Plain-text document sources
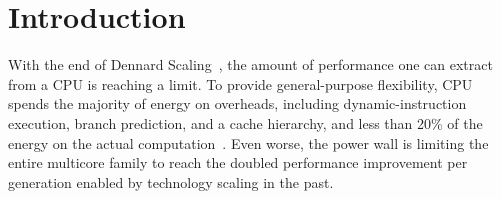 \chapter{Introduction}

With the end of Dennard Scaling~\cite{dennard}, the amount of performance one can extract from a CPU is reaching a limit.
To provide general-purpose flexibility, CPU spends the majority of energy on overheads, including dynamic-instruction execution, branch prediction, and a cache hierarchy, and less than 20\% of the energy on the actual computation~\cite{mark}.
Even worse, the power wall is limiting the entire multicore family
to reach the doubled performance improvement per generation enabled by technology scaling in the past\cite{multicorescale}.
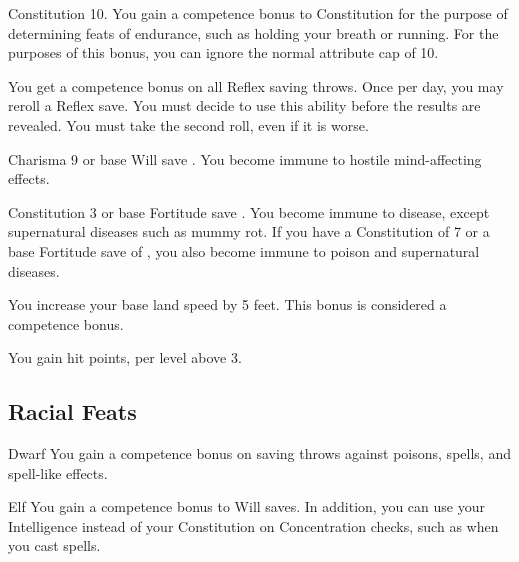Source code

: \featpre Constitution 10.
\featben You gain a  competence bonus to Constitution for the purpose of determining feats of endurance, such as holding your breath or running. For the purposes of this bonus, you can ignore the normal attribute cap of 10.


 You get a  competence bonus on all Reflex saving throws. Once per day, you may reroll a Reflex save. You must decide to use this ability before the results are revealed. You must take the second roll, even if it is worse.

\featpre Charisma 9 or base Will save .
\featben You become immune to hostile mind-affecting effects.

\featpre Constitution 3 or base Fortitude save .
\featben You become immune to disease, except supernatural diseases such as mummy rot. If you have a Constitution of 7 or a base Fortitude save of , you also become immune to poison and supernatural diseases.


 You increase your base land speed by 5 feet. This bonus is considered a competence bonus.

 You gain  hit points,  per level above 3.

\subsection{Racial Feats}

 Dwarf
 You gain a  competence bonus on saving throws against poisons, spells, and spell-like effects.

 Elf
 You gain a  competence bonus to Will saves. In addition, you can use your Intelligence instead of your Constitution on Concentration checks, such as when you cast spells.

- [Task instructions]:
Repeat the entries exactly and keep the pictures out of the copy.

- [Result]:
 \chapter{Introduction}

With the end of Dennard Scaling~\cite{dennard}, the amount of performance one can extract from a CPU is reaching a limit.
To provide general-purpose flexibility, CPU spends the majority of energy on overheads, including dynamic-instruction execution, branch prediction, and a cache hierarchy, and less than 20\% of the energy on the actual computation~\cite{mark}.
Even worse, the power wall is limiting the entire multicore family
to reach the doubled performance improvement per generation enabled by technology scaling in the past\cite{multicorescale}.
Source code

: \featpre Constitution 10.
\featben You gain a  competence bonus to Constitution for the purpose of determining feats of endurance, such as holding your breath or running. For the purposes of this bonus, you can ignore the normal attribute cap of 10.


 You get a  competence bonus on all Reflex saving throws. Once per day, you may reroll a Reflex save. You must decide to use this ability before the results are revealed. You must take the second roll, even if it is worse.

\featpre Charisma 9 or base Will save .
\featben You become immune to hostile mind-affecting effects.

\featpre Constitution 3 or base Fortitude save .
\featben You become immune to disease, except supernatural diseases such as mummy rot. If you have a Constitution of 7 or a base Fortitude save of , you also become immune to poison and supernatural diseases.


 You increase your base land speed by 5 feet. This bonus is considered a competence bonus.

 You gain  hit points,  per level above 3.

\subsection{Racial Feats}

 Dwarf
 You gain a  competence bonus on saving throws against poisons, spells, and spell-like effects.

 Elf
 You gain a  competence bonus to Will saves. In addition, you can use your Intelligence instead of your Constitution on Concentration checks, such as when you cast spells.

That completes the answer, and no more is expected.